Leave out the pictures and reproduce all of the data exactly.
======== PROVIDED ENTRIES ========
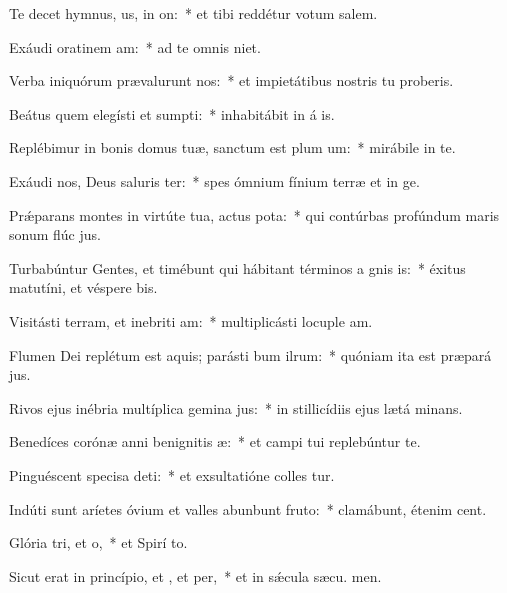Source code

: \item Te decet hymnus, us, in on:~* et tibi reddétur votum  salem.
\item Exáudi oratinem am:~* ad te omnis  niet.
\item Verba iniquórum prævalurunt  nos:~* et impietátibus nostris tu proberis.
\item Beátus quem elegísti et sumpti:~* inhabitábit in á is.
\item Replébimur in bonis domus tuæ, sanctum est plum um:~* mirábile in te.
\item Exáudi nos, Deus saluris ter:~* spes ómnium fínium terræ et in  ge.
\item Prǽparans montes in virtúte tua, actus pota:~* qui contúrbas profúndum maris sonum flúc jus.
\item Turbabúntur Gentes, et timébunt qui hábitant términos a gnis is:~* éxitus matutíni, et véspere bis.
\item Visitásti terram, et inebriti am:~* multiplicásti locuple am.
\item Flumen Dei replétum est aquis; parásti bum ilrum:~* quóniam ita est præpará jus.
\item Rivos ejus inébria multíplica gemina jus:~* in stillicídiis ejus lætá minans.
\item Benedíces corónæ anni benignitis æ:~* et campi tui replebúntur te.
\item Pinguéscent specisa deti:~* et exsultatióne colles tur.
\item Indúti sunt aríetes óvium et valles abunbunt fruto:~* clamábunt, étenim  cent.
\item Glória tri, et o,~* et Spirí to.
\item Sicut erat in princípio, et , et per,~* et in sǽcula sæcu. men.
========
▶ SOLUTION
Source code

: \item Te decet hymnus, us, in on:~* et tibi reddétur votum  salem.
\item Exáudi oratinem am:~* ad te omnis  niet.
\item Verba iniquórum prævalurunt  nos:~* et impietátibus nostris tu proberis.
\item Beátus quem elegísti et sumpti:~* inhabitábit in á is.
\item Replébimur in bonis domus tuæ, sanctum est plum um:~* mirábile in te.
\item Exáudi nos, Deus saluris ter:~* spes ómnium fínium terræ et in  ge.
\item Prǽparans montes in virtúte tua, actus pota:~* qui contúrbas profúndum maris sonum flúc jus.
\item Turbabúntur Gentes, et timébunt qui hábitant términos a gnis is:~* éxitus matutíni, et véspere bis.
\item Visitásti terram, et inebriti am:~* multiplicásti locuple am.
\item Flumen Dei replétum est aquis; parásti bum ilrum:~* quóniam ita est præpará jus.
\item Rivos ejus inébria multíplica gemina jus:~* in stillicídiis ejus lætá minans.
\item Benedíces corónæ anni benignitis æ:~* et campi tui replebúntur te.
\item Pinguéscent specisa deti:~* et exsultatióne colles tur.
\item Indúti sunt aríetes óvium et valles abunbunt fruto:~* clamábunt, étenim  cent.
\item Glória tri, et o,~* et Spirí to.
\item Sicut erat in princípio, et , et per,~* et in sǽcula sæcu. men.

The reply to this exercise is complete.